Fig. 5: HSV triggers translocation of PDPK1 and PLCγ1 to the outer leaflet and their subsequent phosphorylation is inhibited by CIMSS.

a HaCat cells were mock-infected or synchronously infected with HSV-2(G) in the absence or presence of 10 µM CIMSS. After 15 min incubation, cell surface proteins were biotinylated and precipitated with streptavidin magnetic beads and analyzed by immunoblotting with Abs to pPDPK1^S241 and total PDPK1, pPLCγ1^Y783 and total PLCγ1, pAkt^T308 and total Akt, and FIC-1 (cytosolic protein); controls include whole cell lysates.
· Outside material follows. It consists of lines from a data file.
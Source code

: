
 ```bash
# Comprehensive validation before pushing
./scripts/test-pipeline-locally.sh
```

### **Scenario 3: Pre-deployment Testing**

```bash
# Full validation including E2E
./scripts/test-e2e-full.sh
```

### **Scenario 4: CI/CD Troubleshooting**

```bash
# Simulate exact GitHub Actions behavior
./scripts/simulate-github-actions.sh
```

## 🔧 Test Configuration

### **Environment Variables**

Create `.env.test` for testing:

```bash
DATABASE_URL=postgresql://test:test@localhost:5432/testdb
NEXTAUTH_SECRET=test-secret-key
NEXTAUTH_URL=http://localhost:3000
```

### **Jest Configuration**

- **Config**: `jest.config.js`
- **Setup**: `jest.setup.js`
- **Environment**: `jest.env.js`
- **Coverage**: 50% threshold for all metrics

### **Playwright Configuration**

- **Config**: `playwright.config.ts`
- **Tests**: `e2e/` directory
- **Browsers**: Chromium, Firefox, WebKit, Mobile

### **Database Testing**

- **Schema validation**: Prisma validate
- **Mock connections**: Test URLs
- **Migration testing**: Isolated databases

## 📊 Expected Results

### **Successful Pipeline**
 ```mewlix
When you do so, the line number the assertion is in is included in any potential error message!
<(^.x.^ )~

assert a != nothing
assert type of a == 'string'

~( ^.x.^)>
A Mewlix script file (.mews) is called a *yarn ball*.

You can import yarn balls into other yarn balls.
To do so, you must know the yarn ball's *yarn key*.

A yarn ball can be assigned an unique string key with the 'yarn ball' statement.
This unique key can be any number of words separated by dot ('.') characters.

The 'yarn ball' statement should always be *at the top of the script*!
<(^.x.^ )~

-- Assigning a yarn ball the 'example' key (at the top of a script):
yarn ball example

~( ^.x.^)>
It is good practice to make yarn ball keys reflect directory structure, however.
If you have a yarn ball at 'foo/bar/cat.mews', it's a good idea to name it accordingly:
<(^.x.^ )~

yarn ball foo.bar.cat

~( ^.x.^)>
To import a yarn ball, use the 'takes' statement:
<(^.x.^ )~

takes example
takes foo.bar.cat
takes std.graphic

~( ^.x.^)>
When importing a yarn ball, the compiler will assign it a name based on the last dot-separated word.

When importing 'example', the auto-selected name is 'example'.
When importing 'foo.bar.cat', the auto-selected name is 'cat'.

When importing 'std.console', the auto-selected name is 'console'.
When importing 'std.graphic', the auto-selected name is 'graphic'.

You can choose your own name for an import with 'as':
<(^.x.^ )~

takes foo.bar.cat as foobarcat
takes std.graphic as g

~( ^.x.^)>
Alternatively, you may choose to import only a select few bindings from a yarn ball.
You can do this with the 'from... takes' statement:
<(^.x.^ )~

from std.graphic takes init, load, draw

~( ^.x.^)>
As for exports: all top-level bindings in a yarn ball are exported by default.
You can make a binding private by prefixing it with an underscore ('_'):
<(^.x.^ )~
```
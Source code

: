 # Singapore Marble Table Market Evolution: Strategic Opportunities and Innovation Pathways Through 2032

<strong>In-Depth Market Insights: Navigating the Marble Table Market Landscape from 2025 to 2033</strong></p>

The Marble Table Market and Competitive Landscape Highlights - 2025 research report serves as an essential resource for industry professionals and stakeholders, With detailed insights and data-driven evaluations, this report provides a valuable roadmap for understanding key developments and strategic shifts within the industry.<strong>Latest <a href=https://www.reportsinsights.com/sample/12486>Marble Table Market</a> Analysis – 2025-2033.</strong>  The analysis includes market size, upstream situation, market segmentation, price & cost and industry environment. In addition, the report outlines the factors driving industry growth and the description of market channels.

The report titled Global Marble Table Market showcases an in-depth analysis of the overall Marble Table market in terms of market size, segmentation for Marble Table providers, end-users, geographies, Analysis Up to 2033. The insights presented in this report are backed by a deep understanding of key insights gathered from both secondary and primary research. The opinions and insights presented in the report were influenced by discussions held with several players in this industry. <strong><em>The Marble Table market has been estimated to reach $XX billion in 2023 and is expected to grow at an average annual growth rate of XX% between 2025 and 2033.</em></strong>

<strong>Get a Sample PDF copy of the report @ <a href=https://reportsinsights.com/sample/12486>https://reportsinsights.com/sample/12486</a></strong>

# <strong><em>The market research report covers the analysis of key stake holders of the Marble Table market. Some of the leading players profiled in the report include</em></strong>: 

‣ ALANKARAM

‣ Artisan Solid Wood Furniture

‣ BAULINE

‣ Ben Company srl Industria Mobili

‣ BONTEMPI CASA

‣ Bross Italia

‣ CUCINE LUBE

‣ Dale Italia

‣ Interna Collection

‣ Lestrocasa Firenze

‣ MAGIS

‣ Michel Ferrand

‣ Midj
Results are representative of two independent experiments. b HaCat cells were mock-infected or infected with HSV-2(G) (MOI = 10 PFU/cell) in the presence of 0.1% DMSO or 10 µM CIMSS and at the indicated time post-infection cells were fixed with or without Triton X-100 permeabilization and stained for pPDPK1^S241 (red, upper panel, ZeissLive/DuoScan, objective 100 × 1.4) or pPLCγ1^Y783 (green, lower panel, LeicaSP8, objective 63 × 1.4). Representative images from 2–3 independent experiments are shown (bars = 10 μm).